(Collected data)
□ □ □ □ □ □ □

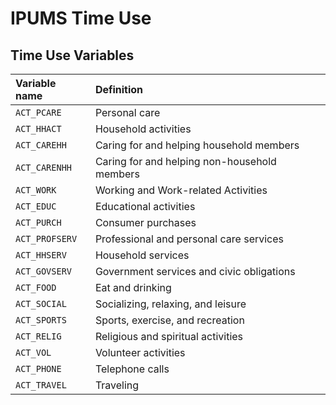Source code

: # IPUMS Time Use

## Time Use Variables

| Variable name  | Definition                                   |
| :------------- | :------------------------------------------- |
| `ACT_PCARE`    | Personal care                                |
| `ACT_HHACT`    | Household activities                         |
| `ACT_CAREHH`   | Caring for and helping household members     |
| `ACT_CARENHH`  | Caring for and helping non-household members |
| `ACT_WORK`     | Working and Work-related Activities          |
| `ACT_EDUC`     | Educational activities                       |
| `ACT_PURCH`    | Consumer purchases                           |
| `ACT_PROFSERV` | Professional and personal care services      |
| `ACT_HHSERV`   | Household services                           |
| `ACT_GOVSERV`  | Government services and civic obligations    |
| `ACT_FOOD`     | Eat and drinking                             |
| `ACT_SOCIAL`   | Socializing, relaxing, and leisure           |
| `ACT_SPORTS`   | Sports, exercise, and recreation             |
| `ACT_RELIG`    | Religious and spiritual activities           |
| `ACT_VOL`      | Volunteer activities                         |
| `ACT_PHONE`    | Telephone calls                              |
| `ACT_TRAVEL`   | Traveling                                    |
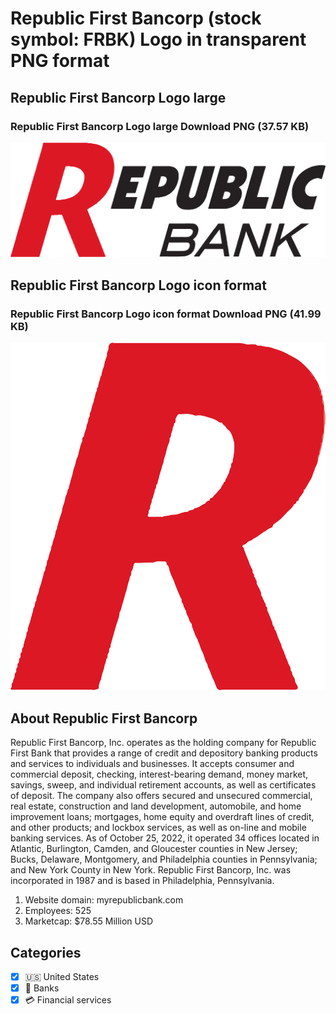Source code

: # Republic First Bancorp (stock symbol: FRBK) Logo in transparent PNG format

## Republic First Bancorp Logo large

### Republic First Bancorp Logo large Download PNG (37.57 KB)

![Republic First Bancorp Logo large Download PNG (37.57 KB)](/img/orig/FRBK_BIG-5ce55749.png)

## Republic First Bancorp Logo icon format

### Republic First Bancorp Logo icon format Download PNG (41.99 KB)

![Republic First Bancorp Logo icon format Download PNG (41.99 KB)](/img/orig/FRBK-5b7d36b6.png)

## About Republic First Bancorp

Republic First Bancorp, Inc. operates as the holding company for Republic First Bank that provides a range of credit and depository banking products and services to individuals and businesses. It accepts consumer and commercial deposit, checking, interest-bearing demand, money market, savings, sweep, and individual retirement accounts, as well as certificates of deposit. The company also offers secured and unsecured commercial, real estate, construction and land development, automobile, and home improvement loans; mortgages, home equity and overdraft lines of credit, and other products; and lockbox services, as well as on-line and mobile banking services. As of October 25, 2022, it operated 34 offices located in Atlantic, Burlington, Camden, and Gloucester counties in New Jersey; Bucks, Delaware, Montgomery, and Philadelphia counties in Pennsylvania; and New York County in New York. Republic First Bancorp, Inc. was incorporated in 1987 and is based in Philadelphia, Pennsylvania.

1. Website domain: myrepublicbank.com
2. Employees: 525
3. Marketcap: $78.55 Million USD


## Categories
- [x] 🇺🇸 United States
- [x] 🏦 Banks
- [x] 💳 Financial services
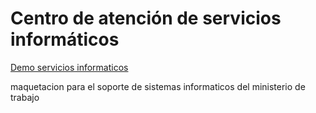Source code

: <h1>Centro de atención de servicios informáticos</h1>
<a href = "https://hernanruscica.github.io/ServiciosInformaticosTrabajo/">Demo servicios informaticos</a>
<p>maquetacion para el soporte de sistemas informaticos del ministerio de trabajo</p>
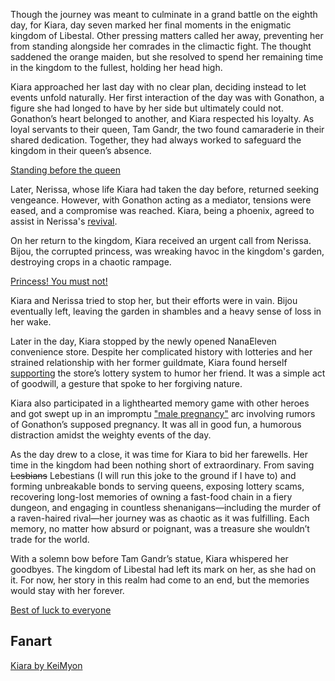 <!-- title: Takanashi Kiara -->
<!-- status: Alive -->

Though the journey was meant to culminate in a grand battle on the eighth day, for Kiara, day seven marked her final moments in the enigmatic kingdom of Libestal. Other pressing matters called her away, preventing her from standing alongside her comrades in the climactic fight. The thought saddened the orange maiden, but she resolved to spend her remaining time in the kingdom to the fullest, holding her head high.

Kiara approached her last day with no clear plan, deciding instead to let events unfold naturally. Her first interaction of the day was with Gonathon, a figure she had longed to have by her side but ultimately could not. Gonathon’s heart belonged to another, and Kiara respected his loyalty. As loyal servants to their queen, Tam Gandr, the two found camaraderie in their shared dedication. Together, they had always worked to safeguard the kingdom in their queen’s absence.

[Standing before the queen](#embed:https://www.youtube.com/live/lNIoudshEkQ?feature=shared&t=1468)

Later, Nerissa, whose life Kiara had taken the day before, returned seeking vengeance. However, with Gonathon acting as a mediator, tensions were eased, and a compromise was reached. Kiara, being a phoenix, agreed to assist in Nerissa's [revival](https://www.youtube.com/live/lNIoudshEkQ?feature=shared&t=4051).

On her return to the kingdom, Kiara received an urgent call from Nerissa. Bijou, the corrupted princess, was wreaking havoc in the kingdom's garden, destroying crops in a chaotic rampage.

[Princess! You must not!](#embed:https://www.youtube.com/embed/lNIoudshEkQ?si=ajv6J5vhEfVVJG5M&start=4343)

Kiara and Nerissa tried to stop her, but their efforts were in vain. Bijou eventually left, leaving the garden in shambles and a heavy sense of loss in her wake.

Later in the day, Kiara stopped by the newly opened NanaEleven convenience store. Despite her complicated history with lotteries and her strained relationship with her former guildmate, Kiara found herself [supporting](https://www.youtube.com/live/lNIoudshEkQ?feature=shared&t=6907) the store’s lottery system to humor her friend. It was a simple act of goodwill, a gesture that spoke to her forgiving nature.

Kiara also participated in a lighthearted memory game with other heroes and got swept up in an impromptu ["male pregnancy"](https://www.youtube.com/live/lNIoudshEkQ?feature=shared&t=8231) arc involving rumors of Gonathon’s supposed pregnancy. It was all in good fun, a humorous distraction amidst the weighty events of the day.

As the day drew to a close, it was time for Kiara to bid her farewells. Her time in the kingdom had been nothing short of extraordinary. From saving ~~Lesbians~~ Lebestians (I will run this joke to the ground if I have to) and forming unbreakable bonds to serving queens, exposing lottery scams, recovering long-lost memories of owning a fast-food chain in a fiery dungeon, and engaging in countless shenanigans—including the murder of a raven-haired rival—her journey was as chaotic as it was fulfilling. Each memory, no matter how absurd or poignant, was a treasure she wouldn’t trade for the world.

With a solemn bow before Tam Gandr’s statue, Kiara whispered her goodbyes. The kingdom of Libestal had left its mark on her, as she had on it. For now, her story in this realm had come to an end, but the memories would stay with her forever.

[Best of luck to everyone](#embed:https://www.youtube.com/live/lNIoudshEkQ?feature=shared&t=8978)

## Fanart

[Kiara by KeiMyon](https://x.com/kei_myon/status/1831699644038181321)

□ □ □ □ □ □ □

Identify the lines above that contain the word "Download", then copy them.

— Task response —
### Republic First Bancorp Logo large Download PNG (37.57 KB)
![Republic First Bancorp Logo large Download PNG (37.57 KB)](/img/orig/FRBK_BIG-5ce55749.png)
### Republic First Bancorp Logo icon format Download PNG (41.99 KB)
![Republic First Bancorp Logo icon format Download PNG (41.99 KB)](/img/orig/FRBK-5b7d36b6.png)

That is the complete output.